A faithful repeat of all the records, with no image kept, is the required answer.

Material for this task:
========

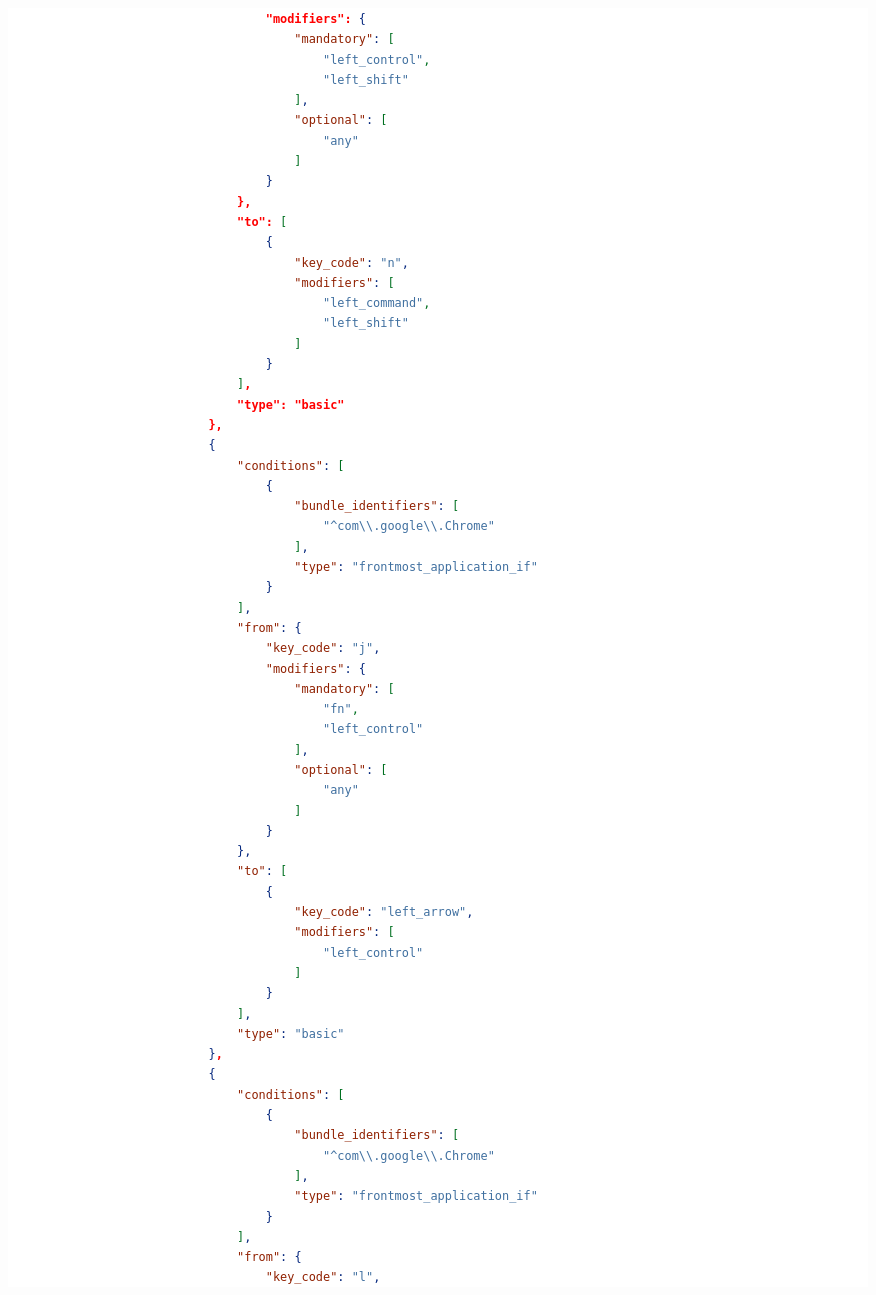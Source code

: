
 ```json
                                    "modifiers": {
                                        "mandatory": [
                                            "left_control",
                                            "left_shift"
                                        ],
                                        "optional": [
                                            "any"
                                        ]
                                    }
                                },
                                "to": [
                                    {
                                        "key_code": "n",
                                        "modifiers": [
                                            "left_command",
                                            "left_shift"
                                        ]
                                    }
                                ],
                                "type": "basic"
                            },
                            {
                                "conditions": [
                                    {
                                        "bundle_identifiers": [
                                            "^com\\.google\\.Chrome"
                                        ],
                                        "type": "frontmost_application_if"
                                    }
                                ],
                                "from": {
                                    "key_code": "j",
                                    "modifiers": {
                                        "mandatory": [
                                            "fn",
                                            "left_control"
                                        ],
                                        "optional": [
                                            "any"
                                        ]
                                    }
                                },
                                "to": [
                                    {
                                        "key_code": "left_arrow",
                                        "modifiers": [
                                            "left_control"
                                        ]
                                    }
                                ],
                                "type": "basic"
                            },
                            {
                                "conditions": [
                                    {
                                        "bundle_identifiers": [
                                            "^com\\.google\\.Chrome"
                                        ],
                                        "type": "frontmost_application_if"
                                    }
                                ],
                                "from": {
                                    "key_code": "l",
```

========

Reply:
Source code

:
 ```json
                                    "modifiers": {
                                        "mandatory": [
                                            "left_control",
                                            "left_shift"
                                        ],
                                        "optional": [
                                            "any"
                                        ]
                                    }
                                },
                                "to": [
                                    {
                                        "key_code": "n",
                                        "modifiers": [
                                            "left_command",
                                            "left_shift"
                                        ]
                                    }
                                ],
                                "type": "basic"
                            },
                            {
                                "conditions": [
                                    {
                                        "bundle_identifiers": [
                                            "^com\\.google\\.Chrome"
                                        ],
                                        "type": "frontmost_application_if"
                                    }
                                ],
                                "from": {
                                    "key_code": "j",
                                    "modifiers": {
                                        "mandatory": [
                                            "fn",
                                            "left_control"
                                        ],
                                        "optional": [
                                            "any"
                                        ]
                                    }
                                },
                                "to": [
                                    {
                                        "key_code": "left_arrow",
                                        "modifiers": [
                                            "left_control"
                                        ]
                                    }
                                ],
                                "type": "basic"
                            },
                            {
                                "conditions": [
                                    {
                                        "bundle_identifiers": [
                                            "^com\\.google\\.Chrome"
                                        ],
                                        "type": "frontmost_application_if"
                                    }
                                ],
                                "from": {
                                    "key_code": "l",
```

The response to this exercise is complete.